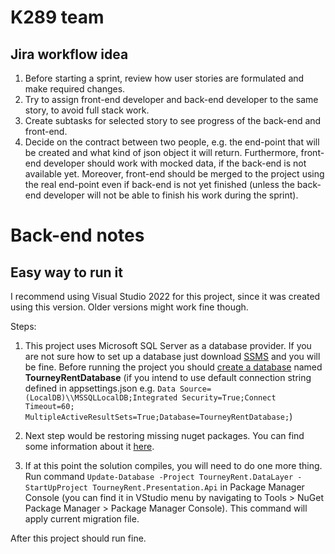 # K289 team
## Jira workflow idea
1. Before starting a sprint, review how user stories are formulated and make required changes.
2. Try to assign front-end developer and back-end developer to the same story, to avoid full stack work.
3. Create subtasks for selected story to see progress of the back-end and front-end.
4. Decide on the contract between two people, e.g. the end-point that will be created and what kind of json object it will return. Furthermore, front-end developer should work with mocked data, if the back-end is not available yet. Moreover, front-end should be merged to the project using the real end-point even if back-end is not yet finished (unless the back-end developer will not be able to finish his work during the sprint).

# Back-end notes
## Easy way to run it

I recommend using Visual Studio 2022 for this project, since it was created using this version.
Older versions might work fine though.

Steps:
1. This project uses Microsoft SQL Server as a database provider. 
If you are not sure how to set up a database just download 
[SSMS](https://docs.microsoft.com/en-us/sql/ssms/download-sql-server-management-studio-ssms?view=sql-server-ver16) and you will be fine.
Before running the project you should [create a database](https://support.mailessentials.gfi.com/hc/en-us/articles/360015116400-How-to-create-a-new-database-in-Microsoft-SQL-Server) named **TourneyRentDatabase**
(if you intend to use default connection string defined in appsettings.json e.g.
```Data Source=(LocalDB)\\MSSQLLocalDB;Integrated Security=True;Connect Timeout=60; MultipleActiveResultSets=True;Database=TourneyRentDatabase;```)

2. Next step would be restoring missing nuget packages. You can find some information about it [here](https://docs.microsoft.com/en-us/nuget/consume-packages/package-restore).
3. If at this point the solution compiles, you will need to do one more thing. Run command ```Update-Database -Project TourneyRent.DataLayer -StartUpProject TourneyRent.Presentation.Api```
in Package Manager Console (you can find it in VStudio menu by navigating to Tools > NuGet Package Manager > Package Manager Console).
This command will apply current migration file.

After this project should run fine.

....

▸ **Exercise directions**
Please show, exactly as written, every line above that contains the word "Before".

▸ **Task solution**
1. Before starting a sprint, review how user stories are formulated and make required changes.
Before running the project you should [create a database](https://support.mailessentials.gfi.com/hc/en-us/articles/360015116400-How-to-create-a-new-database-in-Microsoft-SQL-Server) named **TourneyRentDatabase**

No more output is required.